■ Your objective
All lines in the records below with the word "among" must be returned.
····················
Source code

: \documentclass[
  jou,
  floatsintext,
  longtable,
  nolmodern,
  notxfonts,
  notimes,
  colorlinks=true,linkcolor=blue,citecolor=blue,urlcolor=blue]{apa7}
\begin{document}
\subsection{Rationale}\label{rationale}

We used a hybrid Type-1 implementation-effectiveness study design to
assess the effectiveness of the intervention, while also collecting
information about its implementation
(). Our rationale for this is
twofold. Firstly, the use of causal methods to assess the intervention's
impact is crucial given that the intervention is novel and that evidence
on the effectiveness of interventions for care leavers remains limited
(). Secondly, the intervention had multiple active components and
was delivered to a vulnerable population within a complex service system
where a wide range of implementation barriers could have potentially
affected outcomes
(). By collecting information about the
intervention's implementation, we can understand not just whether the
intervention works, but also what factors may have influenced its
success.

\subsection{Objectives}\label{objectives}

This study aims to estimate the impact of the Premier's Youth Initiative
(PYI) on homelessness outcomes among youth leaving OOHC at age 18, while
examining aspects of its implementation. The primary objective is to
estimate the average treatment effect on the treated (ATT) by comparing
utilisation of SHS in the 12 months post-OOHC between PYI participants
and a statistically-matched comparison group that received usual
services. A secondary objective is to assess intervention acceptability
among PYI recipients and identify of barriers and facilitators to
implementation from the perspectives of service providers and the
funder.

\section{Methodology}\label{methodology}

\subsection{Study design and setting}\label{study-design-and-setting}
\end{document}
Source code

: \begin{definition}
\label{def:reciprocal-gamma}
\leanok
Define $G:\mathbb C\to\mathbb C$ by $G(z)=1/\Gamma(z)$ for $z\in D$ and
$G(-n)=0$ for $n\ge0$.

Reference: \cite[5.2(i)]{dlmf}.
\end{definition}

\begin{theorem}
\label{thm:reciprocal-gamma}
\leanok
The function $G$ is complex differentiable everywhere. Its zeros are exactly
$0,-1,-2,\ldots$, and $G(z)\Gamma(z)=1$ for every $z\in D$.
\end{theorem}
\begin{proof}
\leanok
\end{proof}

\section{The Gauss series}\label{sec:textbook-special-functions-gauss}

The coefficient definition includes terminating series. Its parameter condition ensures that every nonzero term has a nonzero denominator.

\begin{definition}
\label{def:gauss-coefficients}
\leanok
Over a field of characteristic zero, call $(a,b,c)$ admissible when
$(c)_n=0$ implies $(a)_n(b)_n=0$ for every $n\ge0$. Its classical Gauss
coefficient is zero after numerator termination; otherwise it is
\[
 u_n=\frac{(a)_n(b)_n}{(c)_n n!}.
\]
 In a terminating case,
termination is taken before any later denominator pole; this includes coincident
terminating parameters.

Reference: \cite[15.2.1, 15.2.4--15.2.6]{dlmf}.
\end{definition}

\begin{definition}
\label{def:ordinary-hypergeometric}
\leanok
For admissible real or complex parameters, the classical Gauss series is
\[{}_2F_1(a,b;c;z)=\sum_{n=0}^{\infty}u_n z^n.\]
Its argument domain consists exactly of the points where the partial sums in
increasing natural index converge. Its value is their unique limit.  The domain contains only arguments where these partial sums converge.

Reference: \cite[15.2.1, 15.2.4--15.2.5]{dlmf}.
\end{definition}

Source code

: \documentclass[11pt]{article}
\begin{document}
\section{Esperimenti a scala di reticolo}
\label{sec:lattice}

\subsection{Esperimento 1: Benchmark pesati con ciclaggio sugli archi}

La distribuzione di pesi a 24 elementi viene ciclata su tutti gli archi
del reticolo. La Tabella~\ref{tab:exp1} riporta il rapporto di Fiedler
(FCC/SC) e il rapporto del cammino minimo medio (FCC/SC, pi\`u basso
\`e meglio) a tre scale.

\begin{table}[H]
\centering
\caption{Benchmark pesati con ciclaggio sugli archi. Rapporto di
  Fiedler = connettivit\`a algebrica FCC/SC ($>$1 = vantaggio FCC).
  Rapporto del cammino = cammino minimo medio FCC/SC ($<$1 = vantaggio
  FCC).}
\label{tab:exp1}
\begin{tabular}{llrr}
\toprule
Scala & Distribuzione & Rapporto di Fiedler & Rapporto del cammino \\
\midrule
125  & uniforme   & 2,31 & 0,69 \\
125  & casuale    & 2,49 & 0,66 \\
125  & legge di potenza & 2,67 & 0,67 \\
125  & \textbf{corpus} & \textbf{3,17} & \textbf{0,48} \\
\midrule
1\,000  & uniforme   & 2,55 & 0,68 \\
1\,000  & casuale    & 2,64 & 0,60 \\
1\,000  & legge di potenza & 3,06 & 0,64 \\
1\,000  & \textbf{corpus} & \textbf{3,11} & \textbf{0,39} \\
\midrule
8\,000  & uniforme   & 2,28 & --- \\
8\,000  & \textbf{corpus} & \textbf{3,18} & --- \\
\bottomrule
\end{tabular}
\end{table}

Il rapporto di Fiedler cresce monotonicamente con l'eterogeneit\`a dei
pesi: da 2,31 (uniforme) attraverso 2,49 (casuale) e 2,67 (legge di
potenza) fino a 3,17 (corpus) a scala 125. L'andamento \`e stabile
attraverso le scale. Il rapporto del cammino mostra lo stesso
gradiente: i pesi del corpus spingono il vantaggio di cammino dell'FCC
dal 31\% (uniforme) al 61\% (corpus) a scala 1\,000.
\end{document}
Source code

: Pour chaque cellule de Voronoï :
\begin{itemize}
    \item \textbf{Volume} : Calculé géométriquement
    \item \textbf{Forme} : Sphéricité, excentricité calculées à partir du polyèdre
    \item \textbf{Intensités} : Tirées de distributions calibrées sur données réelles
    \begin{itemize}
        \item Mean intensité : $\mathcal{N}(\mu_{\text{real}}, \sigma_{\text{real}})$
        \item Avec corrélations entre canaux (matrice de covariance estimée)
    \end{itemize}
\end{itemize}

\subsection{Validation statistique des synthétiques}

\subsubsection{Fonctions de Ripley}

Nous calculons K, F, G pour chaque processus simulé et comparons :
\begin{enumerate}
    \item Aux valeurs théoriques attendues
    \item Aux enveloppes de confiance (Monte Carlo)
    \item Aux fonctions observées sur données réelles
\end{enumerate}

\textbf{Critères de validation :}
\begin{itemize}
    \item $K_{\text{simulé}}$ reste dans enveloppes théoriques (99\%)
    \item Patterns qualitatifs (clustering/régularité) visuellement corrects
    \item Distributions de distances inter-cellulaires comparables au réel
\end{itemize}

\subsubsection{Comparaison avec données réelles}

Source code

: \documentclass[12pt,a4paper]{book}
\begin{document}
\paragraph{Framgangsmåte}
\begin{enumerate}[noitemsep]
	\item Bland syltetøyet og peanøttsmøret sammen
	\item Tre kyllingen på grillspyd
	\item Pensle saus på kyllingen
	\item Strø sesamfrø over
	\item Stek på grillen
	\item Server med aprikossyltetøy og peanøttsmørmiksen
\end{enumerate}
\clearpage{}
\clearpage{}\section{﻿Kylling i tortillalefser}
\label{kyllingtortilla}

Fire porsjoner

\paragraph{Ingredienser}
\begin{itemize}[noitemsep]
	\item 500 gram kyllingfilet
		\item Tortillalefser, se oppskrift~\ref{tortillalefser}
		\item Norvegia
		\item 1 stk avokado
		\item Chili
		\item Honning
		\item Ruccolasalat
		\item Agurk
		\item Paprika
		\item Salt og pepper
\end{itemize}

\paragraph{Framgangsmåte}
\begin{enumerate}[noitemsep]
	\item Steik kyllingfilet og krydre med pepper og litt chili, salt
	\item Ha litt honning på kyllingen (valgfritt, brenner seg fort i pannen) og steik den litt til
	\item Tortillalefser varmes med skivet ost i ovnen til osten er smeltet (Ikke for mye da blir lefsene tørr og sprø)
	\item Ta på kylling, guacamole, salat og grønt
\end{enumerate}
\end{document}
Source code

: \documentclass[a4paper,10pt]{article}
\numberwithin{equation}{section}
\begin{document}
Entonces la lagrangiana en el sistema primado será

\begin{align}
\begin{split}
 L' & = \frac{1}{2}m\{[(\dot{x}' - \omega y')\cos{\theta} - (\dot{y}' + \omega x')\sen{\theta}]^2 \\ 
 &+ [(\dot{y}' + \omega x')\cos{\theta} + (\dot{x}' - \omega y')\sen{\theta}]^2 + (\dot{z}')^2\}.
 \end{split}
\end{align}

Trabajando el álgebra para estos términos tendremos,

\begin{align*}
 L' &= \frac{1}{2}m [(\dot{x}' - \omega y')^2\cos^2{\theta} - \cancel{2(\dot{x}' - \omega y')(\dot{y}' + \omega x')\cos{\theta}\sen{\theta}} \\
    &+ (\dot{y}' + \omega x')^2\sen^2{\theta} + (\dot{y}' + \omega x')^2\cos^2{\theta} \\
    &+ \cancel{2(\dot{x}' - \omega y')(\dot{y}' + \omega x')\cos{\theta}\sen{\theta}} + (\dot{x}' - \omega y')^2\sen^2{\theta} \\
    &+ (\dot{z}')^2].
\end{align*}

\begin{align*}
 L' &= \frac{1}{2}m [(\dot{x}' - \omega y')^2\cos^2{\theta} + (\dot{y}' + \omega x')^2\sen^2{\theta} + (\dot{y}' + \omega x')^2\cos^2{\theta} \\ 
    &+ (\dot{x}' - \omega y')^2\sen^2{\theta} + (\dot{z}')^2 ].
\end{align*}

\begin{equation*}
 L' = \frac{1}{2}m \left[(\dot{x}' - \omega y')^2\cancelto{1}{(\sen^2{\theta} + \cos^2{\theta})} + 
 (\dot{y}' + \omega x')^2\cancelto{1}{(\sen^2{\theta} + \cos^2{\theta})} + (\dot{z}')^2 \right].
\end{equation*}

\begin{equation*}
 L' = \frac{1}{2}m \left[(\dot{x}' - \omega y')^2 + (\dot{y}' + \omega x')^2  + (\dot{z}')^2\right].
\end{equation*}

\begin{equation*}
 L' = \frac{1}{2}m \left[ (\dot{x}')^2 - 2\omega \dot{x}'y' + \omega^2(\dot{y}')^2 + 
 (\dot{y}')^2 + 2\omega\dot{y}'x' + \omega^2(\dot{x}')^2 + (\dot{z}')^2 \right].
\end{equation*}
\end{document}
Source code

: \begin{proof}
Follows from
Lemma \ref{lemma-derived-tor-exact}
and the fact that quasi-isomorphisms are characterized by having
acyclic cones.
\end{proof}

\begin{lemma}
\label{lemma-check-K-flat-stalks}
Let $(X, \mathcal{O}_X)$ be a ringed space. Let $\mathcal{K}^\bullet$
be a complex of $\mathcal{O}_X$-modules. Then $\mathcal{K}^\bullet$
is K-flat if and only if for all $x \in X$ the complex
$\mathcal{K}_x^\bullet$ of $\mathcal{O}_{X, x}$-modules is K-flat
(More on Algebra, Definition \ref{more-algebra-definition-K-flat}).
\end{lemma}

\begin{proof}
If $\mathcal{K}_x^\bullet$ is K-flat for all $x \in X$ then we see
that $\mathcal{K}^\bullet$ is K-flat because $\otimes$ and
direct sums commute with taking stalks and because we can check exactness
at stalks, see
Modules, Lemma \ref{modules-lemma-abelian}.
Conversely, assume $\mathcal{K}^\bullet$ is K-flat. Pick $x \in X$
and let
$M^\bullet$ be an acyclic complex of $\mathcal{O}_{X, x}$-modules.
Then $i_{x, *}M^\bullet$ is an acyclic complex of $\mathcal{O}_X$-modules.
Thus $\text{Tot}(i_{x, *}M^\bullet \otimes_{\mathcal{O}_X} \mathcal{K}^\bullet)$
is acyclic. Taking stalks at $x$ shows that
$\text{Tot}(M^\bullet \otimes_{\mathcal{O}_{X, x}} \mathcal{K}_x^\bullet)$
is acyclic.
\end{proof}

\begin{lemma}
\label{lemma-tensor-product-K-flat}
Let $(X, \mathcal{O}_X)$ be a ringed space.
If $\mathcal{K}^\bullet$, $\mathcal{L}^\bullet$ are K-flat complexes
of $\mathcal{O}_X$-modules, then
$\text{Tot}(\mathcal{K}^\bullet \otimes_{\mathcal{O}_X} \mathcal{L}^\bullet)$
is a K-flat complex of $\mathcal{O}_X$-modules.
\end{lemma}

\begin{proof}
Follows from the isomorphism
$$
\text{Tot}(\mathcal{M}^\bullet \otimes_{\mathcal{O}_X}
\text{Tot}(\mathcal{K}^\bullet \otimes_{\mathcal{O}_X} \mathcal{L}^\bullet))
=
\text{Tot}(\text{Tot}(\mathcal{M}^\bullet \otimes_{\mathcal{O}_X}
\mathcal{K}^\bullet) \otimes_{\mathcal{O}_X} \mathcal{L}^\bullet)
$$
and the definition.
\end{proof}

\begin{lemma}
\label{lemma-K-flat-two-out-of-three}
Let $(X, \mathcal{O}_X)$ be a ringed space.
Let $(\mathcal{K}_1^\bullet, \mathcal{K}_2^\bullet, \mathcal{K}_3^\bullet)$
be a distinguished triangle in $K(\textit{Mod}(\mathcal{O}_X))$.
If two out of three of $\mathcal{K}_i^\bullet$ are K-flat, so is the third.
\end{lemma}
····················
■ Written response
(PYI) on homelessness outcomes among youth leaving OOHC at age 18, while
among PYI recipients and identify of barriers and facilitators to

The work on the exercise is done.